*Instructions to follow*
Write out the entries again. Match each one exactly.

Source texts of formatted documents
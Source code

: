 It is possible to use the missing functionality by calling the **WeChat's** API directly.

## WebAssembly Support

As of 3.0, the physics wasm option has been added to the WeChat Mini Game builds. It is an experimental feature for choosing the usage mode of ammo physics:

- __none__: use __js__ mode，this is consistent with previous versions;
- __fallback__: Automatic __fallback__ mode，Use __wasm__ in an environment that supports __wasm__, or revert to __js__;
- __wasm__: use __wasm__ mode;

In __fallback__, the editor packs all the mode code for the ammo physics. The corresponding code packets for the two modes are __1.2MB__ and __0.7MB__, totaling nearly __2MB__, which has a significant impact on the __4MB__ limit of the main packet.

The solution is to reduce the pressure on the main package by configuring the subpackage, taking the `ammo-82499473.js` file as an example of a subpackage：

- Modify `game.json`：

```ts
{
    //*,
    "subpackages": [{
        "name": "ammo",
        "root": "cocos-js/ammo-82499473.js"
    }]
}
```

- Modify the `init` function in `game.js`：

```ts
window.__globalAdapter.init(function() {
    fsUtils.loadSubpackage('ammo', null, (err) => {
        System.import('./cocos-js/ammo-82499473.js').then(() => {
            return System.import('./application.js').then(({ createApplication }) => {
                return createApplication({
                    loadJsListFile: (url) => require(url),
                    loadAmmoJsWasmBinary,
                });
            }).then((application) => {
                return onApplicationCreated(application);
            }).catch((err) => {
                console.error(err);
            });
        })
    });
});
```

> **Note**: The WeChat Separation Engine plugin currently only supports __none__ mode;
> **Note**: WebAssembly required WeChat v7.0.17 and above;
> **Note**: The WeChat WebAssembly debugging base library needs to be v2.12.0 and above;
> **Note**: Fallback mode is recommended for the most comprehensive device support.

*Result*
Source code

: It is possible to use the missing functionality by calling the **WeChat's** API directly.

## WebAssembly Support

As of 3.0, the physics wasm option has been added to the WeChat Mini Game builds. It is an experimental feature for choosing the usage mode of ammo physics:

- __none__: use __js__ mode，this is consistent with previous versions;
- __fallback__: Automatic __fallback__ mode，Use __wasm__ in an environment that supports __wasm__, or revert to __js__;
- __wasm__: use __wasm__ mode;

In __fallback__, the editor packs all the mode code for the ammo physics. The corresponding code packets for the two modes are __1.2MB__ and __0.7MB__, totaling nearly __2MB__, which has a significant impact on the __4MB__ limit of the main packet.

The solution is to reduce the pressure on the main package by configuring the subpackage, taking the `ammo-82499473.js` file as an example of a subpackage：

- Modify `game.json`：

```ts
{
    //*,
    "subpackages": [{
        "name": "ammo",
        "root": "cocos-js/ammo-82499473.js"
    }]
}
```

- Modify the `init` function in `game.js`：

```ts
window.__globalAdapter.init(function() {
    fsUtils.loadSubpackage('ammo', null, (err) => {
        System.import('./cocos-js/ammo-82499473.js').then(() => {
            return System.import('./application.js').then(({ createApplication }) => {
                return createApplication({
                    loadJsListFile: (url) => require(url),
                    loadAmmoJsWasmBinary,
                });
            }).then((application) => {
                return onApplicationCreated(application);
            }).catch((err) => {
                console.error(err);
            });
        })
    });
});
```

> **Note**: The WeChat Separation Engine plugin currently only supports __none__ mode;
> **Note**: WebAssembly required WeChat v7.0.17 and above;
> **Note**: The WeChat WebAssembly debugging base library needs to be v2.12.0 and above;
> **Note**: Fallback mode is recommended for the most comprehensive device support.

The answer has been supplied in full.